Iain-S/torch-ccl-segfault

MRE for CCL bindings for PyTorch crash

PythonMIT

torch-ccl-segfault

MRE for CCL bindings for PyTorch crash.

Steps

Install PyTorch, the Intel Extensions and the CCL Bindings with:

python -m pip install \
torch==2.1.0a0 \
torchvision==0.16.0a0 \
torchaudio==2.1.0a0 \
intel-extension-for-pytorch==2.1.10+xpu \
oneccl-bind-pt==2.1.100+xpu \
--extra-index-url https://pytorch-extension.intel.com/release-whl/stable/xpu/us/

the version numbers are those specified by these ipex docs.
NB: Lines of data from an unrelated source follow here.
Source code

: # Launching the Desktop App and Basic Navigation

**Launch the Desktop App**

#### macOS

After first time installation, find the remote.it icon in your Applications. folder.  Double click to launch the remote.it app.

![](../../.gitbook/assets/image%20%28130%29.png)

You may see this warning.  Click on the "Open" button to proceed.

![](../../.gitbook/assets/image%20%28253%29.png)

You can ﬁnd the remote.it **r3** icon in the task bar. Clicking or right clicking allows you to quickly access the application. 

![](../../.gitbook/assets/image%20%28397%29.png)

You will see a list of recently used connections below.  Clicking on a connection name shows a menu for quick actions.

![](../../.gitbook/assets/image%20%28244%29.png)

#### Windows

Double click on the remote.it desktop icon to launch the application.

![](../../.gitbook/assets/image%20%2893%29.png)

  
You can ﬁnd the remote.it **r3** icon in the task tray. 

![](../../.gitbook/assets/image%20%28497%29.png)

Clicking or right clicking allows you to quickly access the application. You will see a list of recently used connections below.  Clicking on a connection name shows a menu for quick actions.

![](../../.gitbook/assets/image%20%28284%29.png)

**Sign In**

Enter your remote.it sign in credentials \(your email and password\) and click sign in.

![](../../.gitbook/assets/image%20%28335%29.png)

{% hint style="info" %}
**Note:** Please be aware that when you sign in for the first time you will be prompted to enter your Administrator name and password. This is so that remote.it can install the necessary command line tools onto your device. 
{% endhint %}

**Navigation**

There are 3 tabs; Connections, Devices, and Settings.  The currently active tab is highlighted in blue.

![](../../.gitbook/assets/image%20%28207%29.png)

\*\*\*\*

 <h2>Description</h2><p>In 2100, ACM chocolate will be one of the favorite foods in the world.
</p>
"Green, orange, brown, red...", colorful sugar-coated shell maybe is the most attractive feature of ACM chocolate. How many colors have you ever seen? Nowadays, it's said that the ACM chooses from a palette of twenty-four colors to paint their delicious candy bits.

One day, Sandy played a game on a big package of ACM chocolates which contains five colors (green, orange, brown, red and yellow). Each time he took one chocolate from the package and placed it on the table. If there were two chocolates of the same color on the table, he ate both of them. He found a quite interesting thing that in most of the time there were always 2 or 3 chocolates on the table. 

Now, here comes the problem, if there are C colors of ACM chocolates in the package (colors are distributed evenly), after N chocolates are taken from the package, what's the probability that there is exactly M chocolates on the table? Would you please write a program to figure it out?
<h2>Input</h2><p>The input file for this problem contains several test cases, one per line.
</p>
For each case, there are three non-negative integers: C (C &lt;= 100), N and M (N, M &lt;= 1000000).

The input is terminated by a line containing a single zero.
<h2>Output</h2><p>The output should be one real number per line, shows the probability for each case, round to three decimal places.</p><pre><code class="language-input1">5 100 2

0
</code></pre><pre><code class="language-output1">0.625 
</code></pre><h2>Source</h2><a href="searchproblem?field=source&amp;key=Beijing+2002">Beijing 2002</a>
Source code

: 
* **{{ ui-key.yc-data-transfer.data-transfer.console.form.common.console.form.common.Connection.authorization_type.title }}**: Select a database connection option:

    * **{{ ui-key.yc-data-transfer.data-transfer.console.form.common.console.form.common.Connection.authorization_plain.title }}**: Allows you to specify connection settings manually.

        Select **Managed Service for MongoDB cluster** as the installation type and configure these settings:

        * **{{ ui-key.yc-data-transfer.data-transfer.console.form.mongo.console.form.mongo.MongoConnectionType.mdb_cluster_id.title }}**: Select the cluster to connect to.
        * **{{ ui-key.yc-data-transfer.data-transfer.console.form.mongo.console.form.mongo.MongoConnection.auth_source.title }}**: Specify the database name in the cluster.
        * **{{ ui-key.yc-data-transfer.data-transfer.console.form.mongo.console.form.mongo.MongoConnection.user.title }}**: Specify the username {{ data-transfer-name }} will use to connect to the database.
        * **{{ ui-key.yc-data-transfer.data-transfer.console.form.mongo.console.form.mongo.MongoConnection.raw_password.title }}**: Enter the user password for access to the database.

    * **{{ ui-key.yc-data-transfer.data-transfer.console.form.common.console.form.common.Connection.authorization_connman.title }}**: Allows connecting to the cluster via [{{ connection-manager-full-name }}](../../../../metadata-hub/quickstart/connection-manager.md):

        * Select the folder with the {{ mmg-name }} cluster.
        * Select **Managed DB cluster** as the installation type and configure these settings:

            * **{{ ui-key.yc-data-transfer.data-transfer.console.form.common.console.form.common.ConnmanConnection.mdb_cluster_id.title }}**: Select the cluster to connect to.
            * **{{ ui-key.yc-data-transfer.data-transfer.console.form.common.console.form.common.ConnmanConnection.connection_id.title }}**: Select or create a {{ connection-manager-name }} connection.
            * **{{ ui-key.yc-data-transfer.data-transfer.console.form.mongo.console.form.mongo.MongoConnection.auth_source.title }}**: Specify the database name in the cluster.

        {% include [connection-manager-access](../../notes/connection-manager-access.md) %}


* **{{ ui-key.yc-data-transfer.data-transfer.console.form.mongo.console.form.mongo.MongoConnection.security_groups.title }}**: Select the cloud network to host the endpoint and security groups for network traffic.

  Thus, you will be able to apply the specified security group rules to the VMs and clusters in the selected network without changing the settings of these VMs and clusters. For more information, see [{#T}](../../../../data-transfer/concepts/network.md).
Use MPI and the run_allgather.sh script to launch allgather.py:
```
mpiexec.hydra -n 2 run_allgather.sh ccl 2_000_000 xpu
```

Note that:

Running with a small tensor on the XPU with mpiexec.hydra -n 2 run_allgather.sh ccl 2_000_000 xpu works as expected.
Running with a slightly bigger tensor on the XPU with mpiexec.hydra -n 2 run_allgather.sh ccl 3_000_000 xpu does not work.
Running the larger tensor on a CPU with mpiexec.hydra -n 2 run_allgather.sh ccl 3_000_000 cpu does work.